** Opening RECORDS SHOWN block **

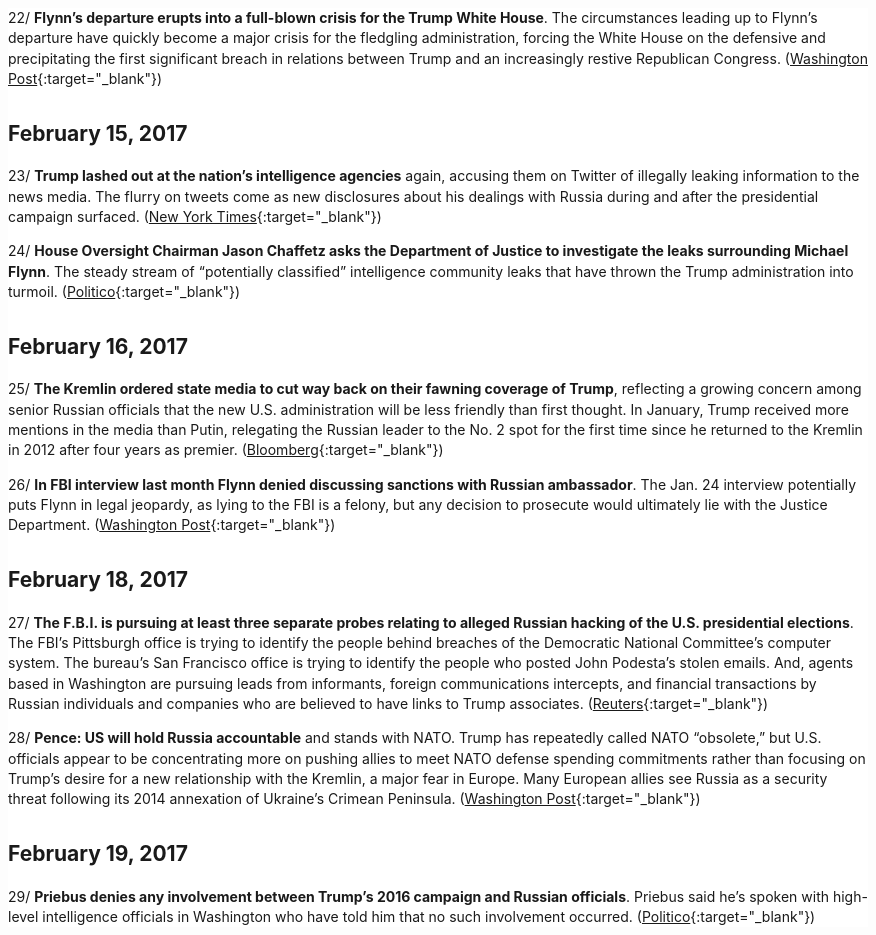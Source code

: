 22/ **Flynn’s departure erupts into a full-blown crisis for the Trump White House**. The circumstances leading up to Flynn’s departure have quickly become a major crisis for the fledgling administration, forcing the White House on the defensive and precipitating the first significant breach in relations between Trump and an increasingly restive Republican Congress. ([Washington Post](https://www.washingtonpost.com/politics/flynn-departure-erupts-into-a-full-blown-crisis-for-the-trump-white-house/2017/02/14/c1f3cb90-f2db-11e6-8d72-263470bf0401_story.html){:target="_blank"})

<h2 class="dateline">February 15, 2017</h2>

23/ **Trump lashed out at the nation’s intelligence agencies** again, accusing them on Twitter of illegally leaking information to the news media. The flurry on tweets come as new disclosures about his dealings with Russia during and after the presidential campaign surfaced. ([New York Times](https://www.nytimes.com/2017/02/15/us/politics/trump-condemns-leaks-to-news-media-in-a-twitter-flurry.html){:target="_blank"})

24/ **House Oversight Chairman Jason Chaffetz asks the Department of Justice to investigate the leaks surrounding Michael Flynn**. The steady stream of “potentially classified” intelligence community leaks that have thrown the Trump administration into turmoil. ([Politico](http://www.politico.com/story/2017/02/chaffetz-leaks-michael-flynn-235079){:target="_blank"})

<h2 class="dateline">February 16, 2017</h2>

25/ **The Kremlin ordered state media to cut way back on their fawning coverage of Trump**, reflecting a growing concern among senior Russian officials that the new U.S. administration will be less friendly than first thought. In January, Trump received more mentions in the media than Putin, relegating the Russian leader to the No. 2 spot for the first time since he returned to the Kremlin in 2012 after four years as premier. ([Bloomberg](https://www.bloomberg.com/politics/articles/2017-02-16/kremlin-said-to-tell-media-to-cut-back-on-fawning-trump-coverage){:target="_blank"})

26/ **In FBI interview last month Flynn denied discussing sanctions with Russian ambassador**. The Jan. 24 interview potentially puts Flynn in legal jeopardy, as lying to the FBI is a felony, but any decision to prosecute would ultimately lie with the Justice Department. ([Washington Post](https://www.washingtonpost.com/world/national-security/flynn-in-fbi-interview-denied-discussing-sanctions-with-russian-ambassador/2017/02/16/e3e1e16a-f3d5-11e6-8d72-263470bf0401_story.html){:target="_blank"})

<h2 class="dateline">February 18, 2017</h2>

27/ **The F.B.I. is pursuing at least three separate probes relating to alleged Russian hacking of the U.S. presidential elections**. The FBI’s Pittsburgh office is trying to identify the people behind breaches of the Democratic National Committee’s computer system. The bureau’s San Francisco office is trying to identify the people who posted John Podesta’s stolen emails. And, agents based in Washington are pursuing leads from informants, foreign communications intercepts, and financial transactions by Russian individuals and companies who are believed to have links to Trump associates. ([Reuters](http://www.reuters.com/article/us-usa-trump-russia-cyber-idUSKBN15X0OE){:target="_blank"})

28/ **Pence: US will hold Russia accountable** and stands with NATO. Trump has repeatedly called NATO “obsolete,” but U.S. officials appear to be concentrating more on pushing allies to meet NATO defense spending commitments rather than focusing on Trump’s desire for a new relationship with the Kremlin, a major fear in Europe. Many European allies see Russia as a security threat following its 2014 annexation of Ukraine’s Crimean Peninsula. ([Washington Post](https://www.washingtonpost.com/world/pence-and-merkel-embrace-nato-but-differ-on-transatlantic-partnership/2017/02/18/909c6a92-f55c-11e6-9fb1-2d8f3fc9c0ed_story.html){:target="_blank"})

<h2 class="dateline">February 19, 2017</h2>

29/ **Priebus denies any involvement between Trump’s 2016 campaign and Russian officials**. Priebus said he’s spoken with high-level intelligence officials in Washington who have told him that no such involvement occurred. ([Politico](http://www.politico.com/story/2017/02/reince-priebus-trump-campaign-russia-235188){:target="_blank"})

** Closing RECORDS SHOWN block **

Your answer should hold the line with "28/ **Pence: US" and each line after it to the end of the data, retyped exactly. Include no other lines.

* [TASK OUTPUT]:
28/ **Pence: US will hold Russia accountable** and stands with NATO. Trump has repeatedly called NATO “obsolete,” but U.S. officials appear to be concentrating more on pushing allies to meet NATO defense spending commitments rather than focusing on Trump’s desire for a new relationship with the Kremlin, a major fear in Europe. Many European allies see Russia as a security threat following its 2014 annexation of Ukraine’s Crimean Peninsula. ([Washington Post](https://www.washingtonpost.com/world/pence-and-merkel-embrace-nato-but-differ-on-transatlantic-partnership/2017/02/18/909c6a92-f55c-11e6-9fb1-2d8f3fc9c0ed_story.html){:target="_blank"})

<h2 class="dateline">February 19, 2017</h2>

29/ **Priebus denies any involvement between Trump’s 2016 campaign and Russian officials**. Priebus said he’s spoken with high-level intelligence officials in Washington who have told him that no such involvement occurred. ([Politico](http://www.politico.com/story/2017/02/reince-priebus-trump-campaign-russia-235188){:target="_blank"})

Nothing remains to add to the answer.